# New guy from small town wisconsin



## jerkeife (Feb 12, 2010)

Hello A/T. My name is jeremy (kweef is just a nickname so dont take it too seriously) and im a 20 year old college student. Im in school to be a technician for ford and when i graduate at the end of the summer will be continuing on to engineering school. I thoroughly enjoy to bowhunt and have been looking for a new bow and figured this was a good reason to join up and attempt to find a bow and make some friends at the same time. got any questions? just ask...


----------



## buckchaser86 (Jun 10, 2009)

Welcome to AT!!


----------



## Tim Roberts (Jul 13, 2002)

:wav: :yo: *G'day.*







to *Archery Talk* Jeremy.

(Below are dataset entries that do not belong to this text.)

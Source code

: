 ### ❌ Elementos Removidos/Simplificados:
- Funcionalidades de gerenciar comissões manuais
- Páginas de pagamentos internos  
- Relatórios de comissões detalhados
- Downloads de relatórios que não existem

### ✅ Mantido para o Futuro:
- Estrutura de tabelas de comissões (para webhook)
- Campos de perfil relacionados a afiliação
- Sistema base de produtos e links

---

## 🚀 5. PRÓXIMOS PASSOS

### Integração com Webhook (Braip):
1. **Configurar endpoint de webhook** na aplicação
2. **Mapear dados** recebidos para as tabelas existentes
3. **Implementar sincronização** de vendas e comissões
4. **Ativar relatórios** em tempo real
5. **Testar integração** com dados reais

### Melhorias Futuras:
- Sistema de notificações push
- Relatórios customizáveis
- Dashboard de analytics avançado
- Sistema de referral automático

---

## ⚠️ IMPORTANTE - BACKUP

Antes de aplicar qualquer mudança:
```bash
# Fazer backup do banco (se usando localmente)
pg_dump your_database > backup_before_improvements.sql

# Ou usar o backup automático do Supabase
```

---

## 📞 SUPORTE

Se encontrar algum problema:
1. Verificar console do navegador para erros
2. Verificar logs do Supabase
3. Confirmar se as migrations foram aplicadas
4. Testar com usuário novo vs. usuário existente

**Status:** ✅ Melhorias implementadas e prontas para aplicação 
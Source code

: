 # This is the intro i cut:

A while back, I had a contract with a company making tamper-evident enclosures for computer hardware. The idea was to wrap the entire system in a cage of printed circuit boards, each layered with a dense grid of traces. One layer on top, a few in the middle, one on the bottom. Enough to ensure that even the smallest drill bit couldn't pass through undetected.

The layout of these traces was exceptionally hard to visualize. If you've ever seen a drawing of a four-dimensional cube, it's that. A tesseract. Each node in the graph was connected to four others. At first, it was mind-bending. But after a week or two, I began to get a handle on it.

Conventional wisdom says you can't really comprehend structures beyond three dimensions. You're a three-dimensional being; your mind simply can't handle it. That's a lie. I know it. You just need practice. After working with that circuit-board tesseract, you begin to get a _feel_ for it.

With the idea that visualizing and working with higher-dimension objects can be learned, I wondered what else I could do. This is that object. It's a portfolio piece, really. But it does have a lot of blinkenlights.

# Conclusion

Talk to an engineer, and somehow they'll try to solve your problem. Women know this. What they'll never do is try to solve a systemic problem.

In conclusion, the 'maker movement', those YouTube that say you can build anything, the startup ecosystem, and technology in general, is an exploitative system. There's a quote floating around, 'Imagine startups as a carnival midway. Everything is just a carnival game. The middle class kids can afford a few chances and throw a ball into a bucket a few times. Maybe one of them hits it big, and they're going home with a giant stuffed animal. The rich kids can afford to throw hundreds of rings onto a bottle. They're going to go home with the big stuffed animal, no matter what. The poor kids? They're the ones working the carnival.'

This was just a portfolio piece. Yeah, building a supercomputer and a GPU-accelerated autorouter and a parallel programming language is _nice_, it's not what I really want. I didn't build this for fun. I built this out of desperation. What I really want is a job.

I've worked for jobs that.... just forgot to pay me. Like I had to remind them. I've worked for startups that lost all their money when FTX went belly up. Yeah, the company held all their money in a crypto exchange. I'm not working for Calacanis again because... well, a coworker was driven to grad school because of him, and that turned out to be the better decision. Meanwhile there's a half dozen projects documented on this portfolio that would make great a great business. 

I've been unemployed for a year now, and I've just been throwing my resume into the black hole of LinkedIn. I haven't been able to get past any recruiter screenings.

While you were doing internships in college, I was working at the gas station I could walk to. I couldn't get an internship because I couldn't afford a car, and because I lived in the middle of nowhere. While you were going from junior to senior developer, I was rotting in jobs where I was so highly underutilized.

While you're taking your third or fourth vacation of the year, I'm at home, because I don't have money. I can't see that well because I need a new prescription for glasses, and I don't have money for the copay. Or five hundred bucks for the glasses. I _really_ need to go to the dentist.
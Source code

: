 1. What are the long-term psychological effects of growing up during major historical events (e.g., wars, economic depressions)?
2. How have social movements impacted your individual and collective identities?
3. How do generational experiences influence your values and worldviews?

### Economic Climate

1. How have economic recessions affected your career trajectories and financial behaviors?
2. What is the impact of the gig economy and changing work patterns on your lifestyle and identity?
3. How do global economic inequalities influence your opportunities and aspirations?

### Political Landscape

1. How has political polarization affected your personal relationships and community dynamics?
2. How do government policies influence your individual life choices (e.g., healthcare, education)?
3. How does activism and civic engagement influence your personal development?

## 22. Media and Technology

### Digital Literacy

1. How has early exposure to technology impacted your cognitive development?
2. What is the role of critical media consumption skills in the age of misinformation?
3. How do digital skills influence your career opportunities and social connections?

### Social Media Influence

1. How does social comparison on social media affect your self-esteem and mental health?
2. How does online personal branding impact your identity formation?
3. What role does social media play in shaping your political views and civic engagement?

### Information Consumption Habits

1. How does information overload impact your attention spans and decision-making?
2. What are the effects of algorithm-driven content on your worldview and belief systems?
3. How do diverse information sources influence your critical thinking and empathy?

Have fun here.


----------



## Waknstak6 (Dec 27, 2008)

welcome kweef!!! :icon_1_lol:


----------



## jerkeife (Feb 12, 2010)

thanx for the welcomes everyone! this seems to be quite a big forum u all have here


----------



## mttc08 (Feb 21, 2005)

welcome to A/T


----------



## Dthbyhoyt (Dec 4, 2004)

:welcome: 2 ArcheryTalk


----------



## wicked1Joe (May 19, 2009)

:wav:
Welcome to AT


----------



## rycountryboy (Feb 21, 2008)

:welcome: to AT


----------



## jerkeife (Feb 12, 2010)

thanx everyone


----------



## BWiz (Dec 15, 2008)

:welcomesign: to AT!!


----------